Dennis Covington began to get closer to the congregation and he soon had a taste for handling snakes. After he became familiar with the church services, he began to invite his family to come along. Covington’s daughter, Ashley, also had an influence on Covington becoming more interested in the snake handling ritual. She was the one person that he thought would never like an act such as snake handling. Her reaction to the services startled him. “The raw hillbilly music had been imprinted on her genes, like something deep within her she was remembering” (114).
Ashley’s reaction to the ritual brought on a more determined and willing Covington to search their family history and see if anyone was once a snake handler. The southerners’ beliefs about snake handling were questionable and troubling. They quoted the Bible word for word, but they also took it for the face value and did not look for God’s hidden meanings. For instance, they believed that speaking in tongues, anointing one another with oil, drinking poison, handling fire, and taking up poisonous snakes were all things that God intended for everyone to do. Brother Carl stated that “The Bible says you’re gonna suffer for your faith” (134), meaning if the Bible says to handle a snake and you get bit as a result, it’s just part of your faith. Does this mean dying is part of your faith?

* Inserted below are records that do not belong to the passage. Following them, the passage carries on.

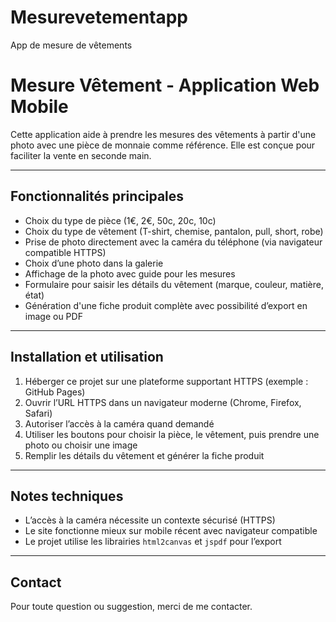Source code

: # Mesurevetementapp
App de mesure de vêtements 
# Mesure Vêtement - Application Web Mobile

Cette application aide à prendre les mesures des vêtements à partir d'une photo avec une pièce de monnaie comme référence. Elle est conçue pour faciliter la vente en seconde main.

---

## Fonctionnalités principales

- Choix du type de pièce (1€, 2€, 50c, 20c, 10c)
- Choix du type de vêtement (T-shirt, chemise, pantalon, pull, short, robe)
- Prise de photo directement avec la caméra du téléphone (via navigateur compatible HTTPS)
- Choix d’une photo dans la galerie
- Affichage de la photo avec guide pour les mesures
- Formulaire pour saisir les détails du vêtement (marque, couleur, matière, état)
- Génération d'une fiche produit complète avec possibilité d’export en image ou PDF

---

## Installation et utilisation

1. Héberger ce projet sur une plateforme supportant HTTPS (exemple : GitHub Pages)
2. Ouvrir l’URL HTTPS dans un navigateur moderne (Chrome, Firefox, Safari)
3. Autoriser l’accès à la caméra quand demandé
4. Utiliser les boutons pour choisir la pièce, le vêtement, puis prendre une photo ou choisir une image
5. Remplir les détails du vêtement et générer la fiche produit

---

## Notes techniques

- L’accès à la caméra nécessite un contexte sécurisé (HTTPS)
- Le site fonctionne mieux sur mobile récent avec navigateur compatible
- Le projet utilise les librairies `html2canvas` et `jspdf` pour l’export

---

## Contact

Pour toute question ou suggestion, merci de me contacter.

When a rattlesnake bit Mrs. Craig she was asked if she wanted a doctor, “anything for ease” (149) was her reply to the question. As a result someone in the church felt that she would lose her faith if she called the doctor. The people of the church of Jesus With Signs Following believed that if you were in and of the word enough, you would suffer from a snakebite and risk dying to prove your faith. Throughout Covington’s spiritual journey and the religious beliefs of the southerners, Salvation on Sand Mountain leaves me wondering why people are like this. Snake handling among many other southern beliefs are what drive northerners to have a narrow-minded view of people that live in the south. In reality, we southerners give ourselves a bad name. For example, “Old Jesus Onlys, freaks, and Holy Rollers” (25) are some of the names outsiders called the members of Jesus With Signs Following. However, the people of the church did not let ridicule stop them from doing what they thought the Lord intended for them to do. I believe that we shouldn’t judge the ones that have faith in these certain beliefs. We should just worry about our religion and our beliefs and how we know and trust God.